Where the Taylor series runs out

By now you know that an analytic function — one that is complex-differentiable on a region — is fabulously rigid: near any interior point it equals its Taylor series, a sum of non-negative powers (z - z0)^n that you first met for real functions in Volume I. But a Taylor series is an optimist. It only knows how to describe a function that is well-behaved at z0; it has no vocabulary for a point where the function blows up. Consider f(z) = 1/z near z0 = 0: there is simply no honest power series a0 + a1 z + a2 z^2 + ... that equals 1/z, because every such series stays finite at 0 while 1/z races off to infinity.

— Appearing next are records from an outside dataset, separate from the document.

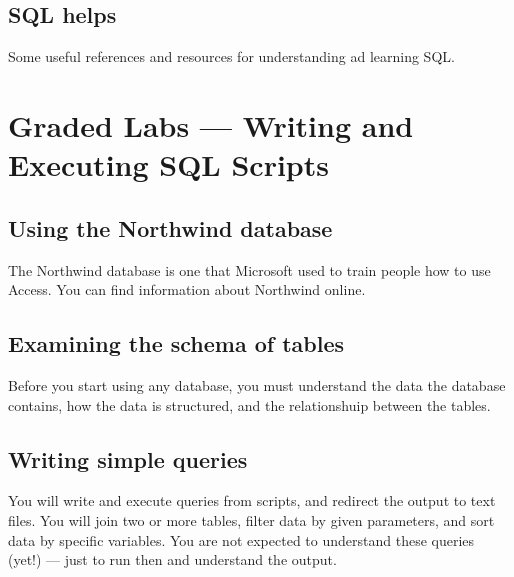 \documentclass{article}
\begin{document}
        \subsection{SQL helps}
Some useful references and resources for understanding ad learning SQL.

    \section{Graded Labs --- Writing and Executing SQL Scripts}


        \subsection{Using the Northwind database}
The Northwind database is one that Microsoft used to train people how to use Access. You can find information about Northwind online.
        \subsection{Examining the schema of tables}
       Before you start using any database, you must understand the data the database contains, how the data is structured, and the relationshuip between the tables. 
        \subsection{Writing simple queries}
        You will write and execute queries from scripts, and redirect the output to text files. You will join two or more tables, filter data by given parameters, and sort data by specific variables. You are not expected to understand these queries (yet!) --- just to run then and understand the output.
\end{document}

The fix is delightfully simple: allow negative powers too. A Laurent series about z0 is a two-way sum, ... + a_{-2}/(z - z0)^2 + a_{-1}/(z - z0) + a_0 + a_1 (z - z0) + a_2 (z - z0)^2 + ..., running over all integers n from minus infinity to plus infinity. The piece with negative n — called the principal part — is exactly the new vocabulary that can describe a blow-up. For 1/z the whole Laurent series is just the single term 1/z. The Laurent series is the right local picture of a function on a ring (an annulus) that surrounds a bad point but doesn't include it.

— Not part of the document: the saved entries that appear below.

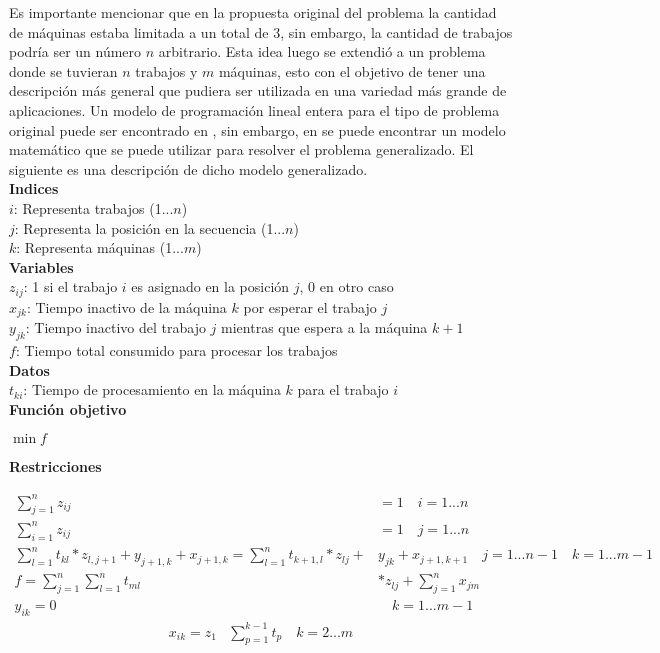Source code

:\documentclass[10pt, twoside]{article}
\begin{document}
Es importante mencionar que en la propuesta original del problema la cantidad
de máquinas estaba limitada a un total de 3, sin embargo, la cantidad de trabajos
podría ser un número $n$ arbitrario. Esta idea luego se extendió a un problema
donde se tuvieran $n$ trabajos y $m$ máquinas, esto con el objetivo de tener una
descripción más general que pudiera ser utilizada en una variedad
más grande de aplicaciones. Un modelo de programación lineal entera para el tipo
de problema original puede ser encontrado en \cite{old_model}, sin embargo, en
\cite{model} se puede encontrar un modelo matemático que se puede utilizar para
resolver el problema generalizado. El siguiente es una descripción de dicho
modelo generalizado.\\

\noindent
\textbf{Indices}\\
$i$: Representa trabajos (1...$n$)\\
$j$: Representa la posición en la secuencia (1...$n$)\\
$k$: Representa máquinas (1...$m$)\\

\noindent
\textbf{Variables}\\
$z_{ij}$: 1 si el trabajo $i$ es asignado en la posición $j$, 0 en otro caso\\
$x_{jk}$: Tiempo inactivo de la máquina $k$ por esperar el trabajo $j$\\
$y_{jk}$: Tiempo inactivo del trabajo $j$ mientras que espera a la máquina $k+1$\\
$f$: Tiempo total consumido para procesar los trabajos\\

\noindent
\textbf{Datos}\\
$t_{ki}$: Tiempo de procesamiento en la máquina $k$ para el trabajo $i$\\

\noindent
\textbf{Función objetivo}
\begin{center}
$\min f$
\end{center}

\noindent
\textbf{Restricciones}

\begin{align}
    \label{eq_1} \sum_{j=1}^{n} z_{ij} &= 1 \quad i=1...n \\
    \label{eq_2} \sum_{i=1}^{n} z_{ij} &= 1 \quad j=1...n \\
    \label{eq_3} \sum_{l=1}^{n}t_{kl} * z_{l,j+1} + y_{j+1,k} + x_{j+1,k} = \sum_{l=1}^{n} t_{k+1,l} * z_{lj} + &y_{jk} + x_{j+1,k+1} \quad j=1...n-1 \quad k=1...m-1\\
    \label{eq_4} f = \sum_{j=1}^{n} \sum_{l=1}^{n} t_{ml} &* z_{lj} + \sum_{j=1}^{n} x_{jm}\\
    \label{eq_5} y_{ik} = 0& \quad k=1...m-1
\end{align}
\begin{align}
    \label{eq_6} x_{ik} = z_1 &\sum_{p=1}^{k-1} t_p \quad k=2...m
\end{align}
\end{document}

Three flavors of singularity

An isolated singularity is a point z0 where f fails to be analytic, but where f IS analytic on a punctured neighborhood around it. The shape of the principal part sorts these into exactly three kinds — this is the classification of singularities. If the principal part is empty (no negative powers at all), the singularity is removable: the function only looked broken, and a single value plugs the hole. The classic is sin(z)/z at z0 = 0, whose Laurent series 1 - z^2/6 + z^4/120 - ... has no negative powers, so defining the value to be 1 there makes it perfectly analytic.

If the principal part has finitely many terms — it stops at some 1/(z - z0)^m with a_{-m} not zero — the singularity is a pole of order m. Here f genuinely runs to infinity, but in a controlled, polynomial way: multiplying by (z - z0)^m tidies it back into a well-behaved analytic function. A pole of order 1 is called simple; 1/z has a simple pole, and 1/z^3 has a pole of order 3. Poles are the friendly singularities — almost everything useful in applied complex analysis happens at a pole.

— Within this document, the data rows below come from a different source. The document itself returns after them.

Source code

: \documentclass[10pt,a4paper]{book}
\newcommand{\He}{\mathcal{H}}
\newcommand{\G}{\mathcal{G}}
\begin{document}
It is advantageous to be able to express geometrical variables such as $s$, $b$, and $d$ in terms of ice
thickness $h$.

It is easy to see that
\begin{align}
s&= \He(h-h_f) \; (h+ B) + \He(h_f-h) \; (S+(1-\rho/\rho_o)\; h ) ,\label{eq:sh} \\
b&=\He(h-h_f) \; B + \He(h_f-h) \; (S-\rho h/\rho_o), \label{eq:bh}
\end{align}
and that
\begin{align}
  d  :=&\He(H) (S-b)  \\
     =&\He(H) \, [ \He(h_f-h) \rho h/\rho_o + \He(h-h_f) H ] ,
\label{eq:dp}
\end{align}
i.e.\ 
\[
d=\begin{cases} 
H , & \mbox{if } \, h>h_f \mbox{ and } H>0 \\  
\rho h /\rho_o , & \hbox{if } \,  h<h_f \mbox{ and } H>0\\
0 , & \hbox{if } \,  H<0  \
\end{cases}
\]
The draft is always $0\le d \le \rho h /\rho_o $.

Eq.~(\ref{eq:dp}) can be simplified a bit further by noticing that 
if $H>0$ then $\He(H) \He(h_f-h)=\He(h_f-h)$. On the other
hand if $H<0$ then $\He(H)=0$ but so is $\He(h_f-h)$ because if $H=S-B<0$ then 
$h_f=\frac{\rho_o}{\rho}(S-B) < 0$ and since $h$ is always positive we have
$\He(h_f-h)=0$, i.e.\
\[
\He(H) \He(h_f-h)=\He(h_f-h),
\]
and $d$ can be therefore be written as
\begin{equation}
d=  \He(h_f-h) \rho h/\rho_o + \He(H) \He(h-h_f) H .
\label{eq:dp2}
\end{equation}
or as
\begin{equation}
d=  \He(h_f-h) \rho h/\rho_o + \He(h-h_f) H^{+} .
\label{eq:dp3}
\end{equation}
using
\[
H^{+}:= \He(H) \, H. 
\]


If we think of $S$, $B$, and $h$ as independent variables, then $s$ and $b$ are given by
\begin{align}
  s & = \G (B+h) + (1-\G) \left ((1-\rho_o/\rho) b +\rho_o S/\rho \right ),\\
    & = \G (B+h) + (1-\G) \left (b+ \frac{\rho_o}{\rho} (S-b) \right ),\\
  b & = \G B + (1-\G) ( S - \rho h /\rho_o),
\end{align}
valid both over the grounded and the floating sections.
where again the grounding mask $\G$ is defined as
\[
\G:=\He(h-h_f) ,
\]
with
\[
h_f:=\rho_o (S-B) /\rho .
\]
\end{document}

And if the principal part never stops — infinitely many negative powers — the singularity is essential, and the function behaves wildly. The headline example is e^{1/z} at z0 = 0, whose Laurent series 1 + 1/z + 1/(2! z^2) + 1/(3! z^3) + ... has an endless principal part. Picard's theorem says that near an essential singularity f takes every complex value (with at most one exception) infinitely often, in any tiny ring you choose. These are not friendly, and we mostly steer around them.

The one coefficient that matters: the residue

Among all the Laurent coefficients, one is royalty: a_{-1}, the coefficient of 1/(z - z0). It is called the residue of f at z0, written Res(f, z0). Why this one and not the others? Because of a small miracle you saw building in the previous guides. If you integrate (z - z0)^n once around a small circle enclosing z0, the answer is zero for EVERY integer power n except n = -1, where it equals 2 pi i. So when you integrate a whole Laurent series term by term around the singularity, every term cancels to nothing except the 1/(z - z0) term — and what survives is exactly 2 pi i times a_{-1}.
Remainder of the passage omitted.